--- Exercise materials Enclosed Below ---

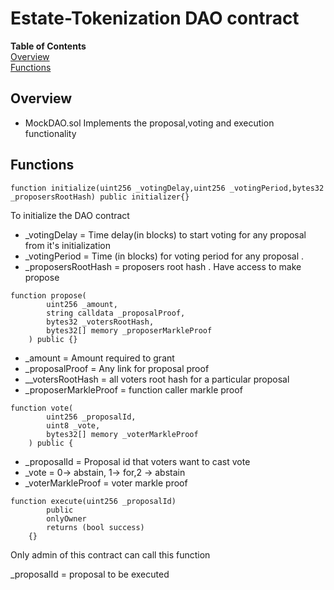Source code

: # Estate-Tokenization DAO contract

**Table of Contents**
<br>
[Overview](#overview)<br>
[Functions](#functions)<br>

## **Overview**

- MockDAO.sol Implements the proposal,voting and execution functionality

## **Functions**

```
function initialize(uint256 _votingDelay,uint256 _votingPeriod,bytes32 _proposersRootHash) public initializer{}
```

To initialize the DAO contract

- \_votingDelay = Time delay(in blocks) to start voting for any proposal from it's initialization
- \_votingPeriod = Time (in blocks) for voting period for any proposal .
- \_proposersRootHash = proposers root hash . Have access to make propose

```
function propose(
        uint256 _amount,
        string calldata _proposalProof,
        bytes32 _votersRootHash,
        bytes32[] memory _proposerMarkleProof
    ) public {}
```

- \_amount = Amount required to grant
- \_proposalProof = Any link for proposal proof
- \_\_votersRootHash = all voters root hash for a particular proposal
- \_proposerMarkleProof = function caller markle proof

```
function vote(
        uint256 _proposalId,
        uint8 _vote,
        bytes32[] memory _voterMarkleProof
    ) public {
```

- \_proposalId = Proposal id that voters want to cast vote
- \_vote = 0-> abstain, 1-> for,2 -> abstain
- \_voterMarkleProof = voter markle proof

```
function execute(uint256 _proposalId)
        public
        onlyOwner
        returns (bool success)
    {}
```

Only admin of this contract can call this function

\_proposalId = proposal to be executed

--- End of Enclosed Exercise materials ---

## What to produce
Give back the data verbatim. The pictures are not part of the copy.

## Solution below
Source code

: # Estate-Tokenization DAO contract

**Table of Contents**
<br>
[Overview](#overview)<br>
[Functions](#functions)<br>

## **Overview**

- MockDAO.sol Implements the proposal,voting and execution functionality

## **Functions**

```
function initialize(uint256 _votingDelay,uint256 _votingPeriod,bytes32 _proposersRootHash) public initializer{}
```

To initialize the DAO contract

- \_votingDelay = Time delay(in blocks) to start voting for any proposal from it's initialization
- \_votingPeriod = Time (in blocks) for voting period for any proposal .
- \_proposersRootHash = proposers root hash . Have access to make propose

```
function propose(
        uint256 _amount,
        string calldata _proposalProof,
        bytes32 _votersRootHash,
        bytes32[] memory _proposerMarkleProof
    ) public {}
```

- \_amount = Amount required to grant
- \_proposalProof = Any link for proposal proof
- \_\_votersRootHash = all voters root hash for a particular proposal
- \_proposerMarkleProof = function caller markle proof

```
function vote(
        uint256 _proposalId,
        uint8 _vote,
        bytes32[] memory _voterMarkleProof
    ) public {
```

- \_proposalId = Proposal id that voters want to cast vote
- \_vote = 0-> abstain, 1-> for,2 -> abstain
- \_voterMarkleProof = voter markle proof

```
function execute(uint256 _proposalId)
        public
        onlyOwner
        returns (bool success)
    {}
```

Only admin of this contract can call this function

\_proposalId = proposal to be executed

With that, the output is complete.